Description
SYNOPSIS
In The American Trajectory: Divine or Demonic? David Ray Griffin traces the trajectory of the American Empire from its founding through to the end of the 20th century. A prequel to Griffin’s Bush and Cheney, this book demonstrates with many examples the falsity of the claim for American exceptionalism, a secular version of the old idea that America has been divinely founded and guided.
The Introduction illustrates the claims for divine providence and American exceptionalism from George Washington to the book Exceptional by Dick and Liz Cheney. After pointing out that the idea that America is an empire is no longer controversial, it then contrasts those who consider it benign with those who consider it malign. The remainder of the book supports the latter point of view.
The American Trajectory contains many episodes that many readers will find surprising:
- that the sinking of the Lusitania was anticipated, both by Churchill and Wilson, as a means of inducing America’s entry into World War I;
- that the attack on Pearl Harbor was neither unprovoked nor a surprise;
- that during the “Good War” the US government plotted and played politics with a view to becoming the dominant empire;
- that there was no need to drop atomic bombs on Japan either to win the war or to save American lives;
- that US decisions were central to the inability of the League of Nations and the United Nations to prevent war;
- that the United States was more responsible than the Soviet Union for the Cold War;
- that the Vietnam War was far from the only US military adventure during the Cold War that killed great numbers of civilians;
- that the US government organized false flag attacks that deliberately killed Europeans; and
- that America’s military interventions after the dissolution of the Soviet Union taught some conservatives (such as Andrew Bacevich and Chalmers Johnson) that the US interventions during the Cold War were not primarily defensive.
The conclusion deals with the question of how knowledge by citizens of how the American Empire has behaved could make America better and how America, which had long thought of itself as the Redeemer Nation, might redeem itself.
DR. DANIELE GANSER –
“This new book by David Ray Griffin is essential reading for anybody who wants to understand the dark side of US Imperialism in its global context.“
—DR. DANIELE GANSER, Director Swiss Institute for Peace and Energy
Research; author of many books, including NATO’s Secret Armies.
JOHN WHITBECK –
“David Ray Griffin is a master of the art of courageously, constructively and meticulously exposing and debunking dangerous disinfectant for brainwashed minds. Just as his previous book, Bush and Cheney: How They Ruined America and the World, was essential reading to understand the world in which we now live,The American Trajectory: Divine or Demonic? is essential reading to understand the true nature of the ‘exceptional’ role of the United States in world affairs—past, present and future.”
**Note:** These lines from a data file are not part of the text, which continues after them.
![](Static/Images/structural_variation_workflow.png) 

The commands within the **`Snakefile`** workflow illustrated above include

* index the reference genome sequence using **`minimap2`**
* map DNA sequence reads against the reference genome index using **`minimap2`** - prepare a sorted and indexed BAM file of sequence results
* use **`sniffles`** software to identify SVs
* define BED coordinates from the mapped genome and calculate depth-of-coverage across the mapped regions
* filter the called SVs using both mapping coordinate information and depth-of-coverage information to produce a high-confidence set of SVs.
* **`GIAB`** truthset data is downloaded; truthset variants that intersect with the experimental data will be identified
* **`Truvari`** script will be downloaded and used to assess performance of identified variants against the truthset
—JOHN WHITBECK, International lawyer; author of
The World According to Whitbeck
Edward Curtin –
“David Ray Griffin, in book after book since the attacks of 11 September 2001, has meticulously exposed the underside of the American empire and its evil masters. His persistence in trying to reach people and to warn them of the horrors that have resulted is extraordinary. Excluding his philosophical and theological works, this is his fifteenth book since 2004 on these grave issues of life and death and the future of the world.
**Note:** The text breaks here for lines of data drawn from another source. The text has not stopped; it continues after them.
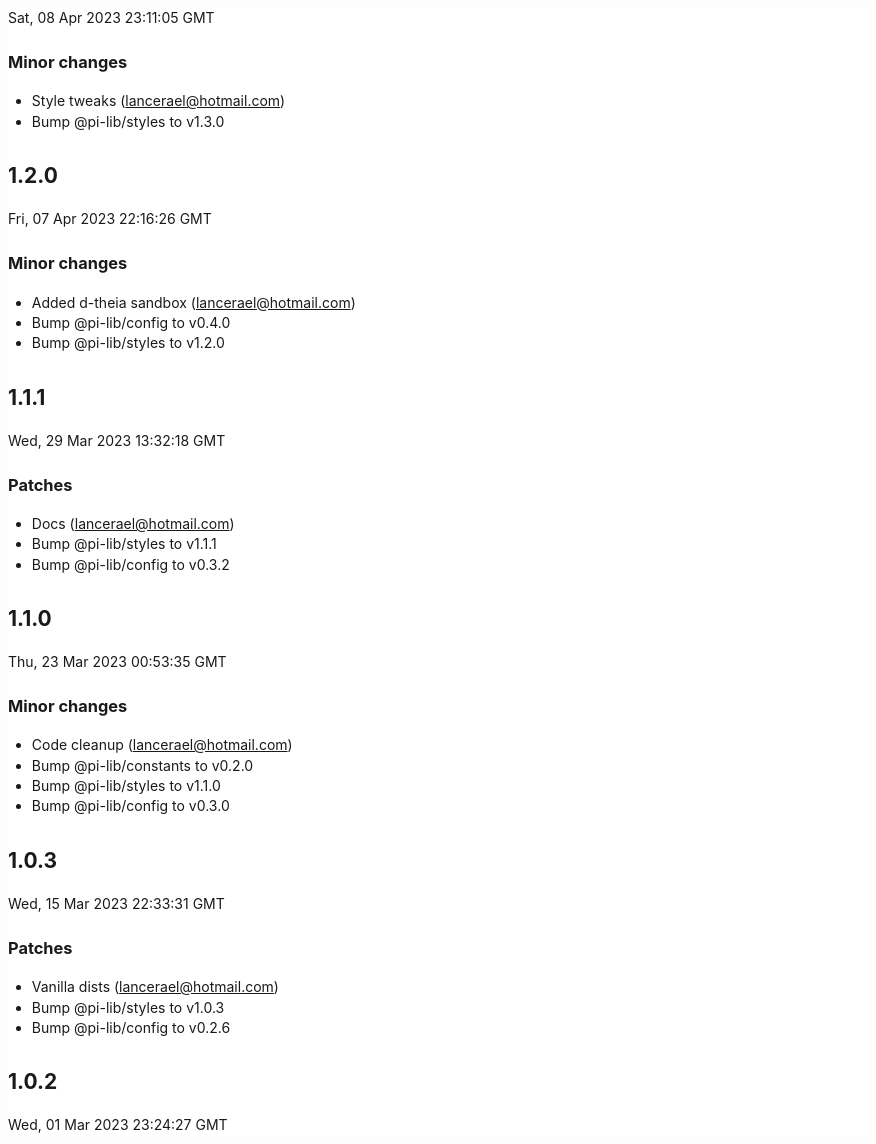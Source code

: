 Sat, 08 Apr 2023 23:11:05 GMT

### Minor changes

- Style tweaks (lancerael@hotmail.com)
- Bump @pi-lib/styles to v1.3.0

## 1.2.0

Fri, 07 Apr 2023 22:16:26 GMT

### Minor changes

- Added d-theia sandbox (lancerael@hotmail.com)
- Bump @pi-lib/config to v0.4.0
- Bump @pi-lib/styles to v1.2.0

## 1.1.1

Wed, 29 Mar 2023 13:32:18 GMT

### Patches

- Docs (lancerael@hotmail.com)
- Bump @pi-lib/styles to v1.1.1
- Bump @pi-lib/config to v0.3.2

## 1.1.0

Thu, 23 Mar 2023 00:53:35 GMT

### Minor changes

- Code cleanup (lancerael@hotmail.com)
- Bump @pi-lib/constants to v0.2.0
- Bump @pi-lib/styles to v1.1.0
- Bump @pi-lib/config to v0.3.0

## 1.0.3

Wed, 15 Mar 2023 22:33:31 GMT

### Patches

- Vanilla dists (lancerael@hotmail.com)
- Bump @pi-lib/styles to v1.0.3
- Bump @pi-lib/config to v0.2.6

## 1.0.2

Wed, 01 Mar 2023 23:24:27 GMT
In this masterful book, he provides a powerful historical argument that right from the start with the arrival of the first European settlers, this country, despite all the rhetoric about it having been divinely founded and guided, has been “more malign that benign, more demonic than divine.” He chronologically presents this history, supported by meticulous documentation, to prove his thesis.
—Edward Curtin
Stephen Lendman –
“Since the turn of the 20th century, through two global wars and numerous others to follow, including current ones raging in multiple theaters, America’s longstanding aim is to control planet earth, its resources and populations. Griffin explains it in lucid detail, America’s imperial history, rarely taught in US classrooms to the highest levels of higher education. Readers can get it all in Griffin’s important new book. It’s vital truth-telling, explaining the American way – responsible for inflicting enormous harm on countless millions at home and
abroad.”
—Stephen Lendman
Pepe Escobar –
“David Ray Griffin has done it again. His new book should be read as a prequel to the seminal Bush and Cheney: How They Ruined America and the World.
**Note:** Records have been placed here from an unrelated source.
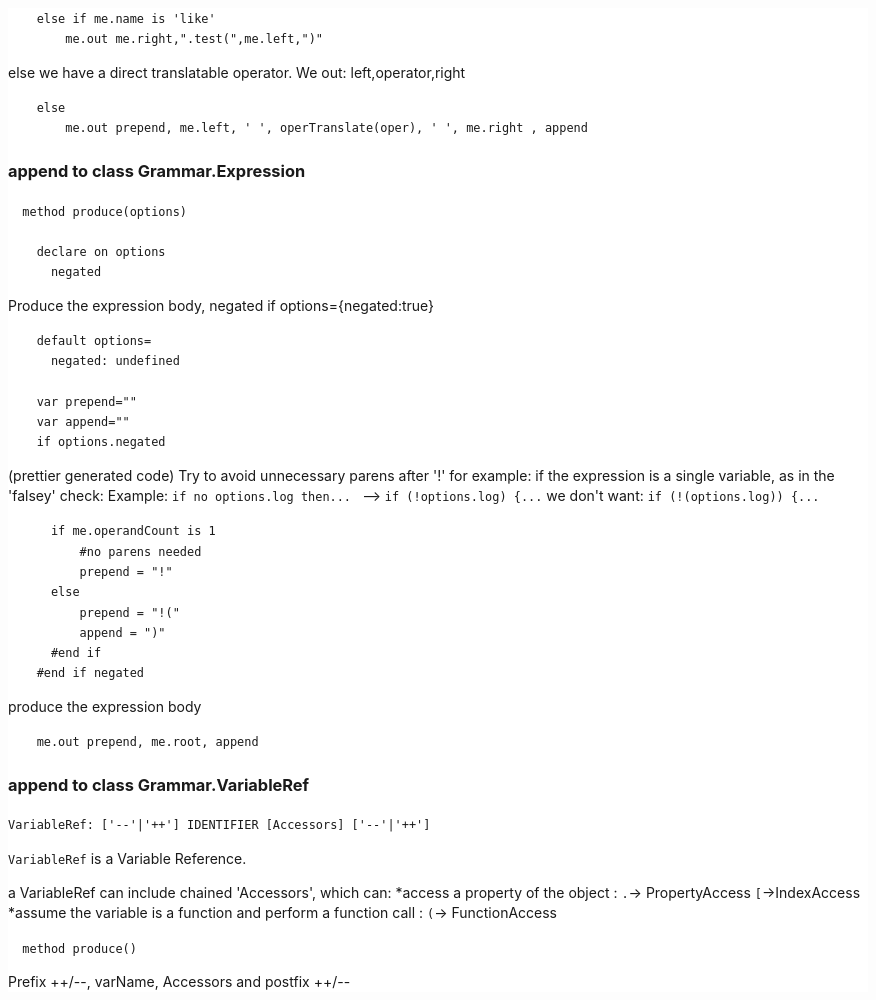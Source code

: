         else if me.name is 'like'
            me.out me.right,".test(",me.left,")"

else we have a direct translatable operator. 
We out: left,operator,right

        else
            me.out prepend, me.left, ' ', operTranslate(oper), ' ', me.right , append


### append to class Grammar.Expression ###

      method produce(options) 

        declare on options
          negated

Produce the expression body, negated if options={negated:true}

        default options=
          negated: undefined

        var prepend=""
        var append=""
        if options.negated

(prettier generated code) Try to avoid unnecessary parens after '!' 
for example: if the expression is a single variable, as in the 'falsey' check: 
Example: `if no options.log then... ` --> `if (!options.log) {...` 
we don't want: `if (!(options.log)) {...` 

          if me.operandCount is 1 
              #no parens needed
              prepend = "!"
          else
              prepend = "!("
              append = ")"
          #end if
        #end if negated

produce the expression body

        me.out prepend, me.root, append


### append to class Grammar.VariableRef ###

`VariableRef: ['--'|'++'] IDENTIFIER [Accessors] ['--'|'++']`

`VariableRef` is a Variable Reference. 

 a VariableRef can include chained 'Accessors', which can:
 *access a property of the object : `.`-> PropertyAccess `[`->IndexAccess
 *assume the variable is a function and perform a function call :  `(`-> FunctionAccess

      method produce() 

Prefix ++/--, varName, Accessors and postfix ++/--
Supported by extensive research, Griffin thoroughly debunks the myth of an American Empire as a benign, exceptionalist, divinely ordained historical agent. Instead of Manifest Destiny, what reality-based Griffin charters is the ‘malign’ ways of US foreign policy since the 19th century; a trajectory founded by slavery and genocide of indigenous peoples and then imperially expanded, non-stop. ‘Malign’ happens to be a term currently very much in vogue acrossthe Beltway—but always to designate US competitors Russia and China.
Griffin consistently challenges Beltway gospel, demonstrating that if the US had not entered WWI, there may have been no WWII. He unmasks the lies surrounding the true story of the Pearl Harbor attacks. He asks: If the US was really guided by God, how could it ‘choose’ to bomb Hiroshima and Nagasaki, knowing that ‘the atomic bombs were not necessary to end the war?’ Griffin also shows how the Cold War was actually conceptualized several years before the 1950 National Security Council paper 68 (NSC-68). He revisits the origins of irrational hatred of Iran; the demonization of Cuba; the lies surrounding the Vietnam debacle; the false flags across Europe via Operation Gladio; the destruction of Yugoslavia; the decades-long evisceration of Iraq; and the ramifications of the Full Spectrum Dominance doctrine. This sharp, concise history of the American Empire ultimately demonstrates, in Griffin’s analysis, the ‘fraud’ of endorsing self-praising American Exceptionalism. A must read.”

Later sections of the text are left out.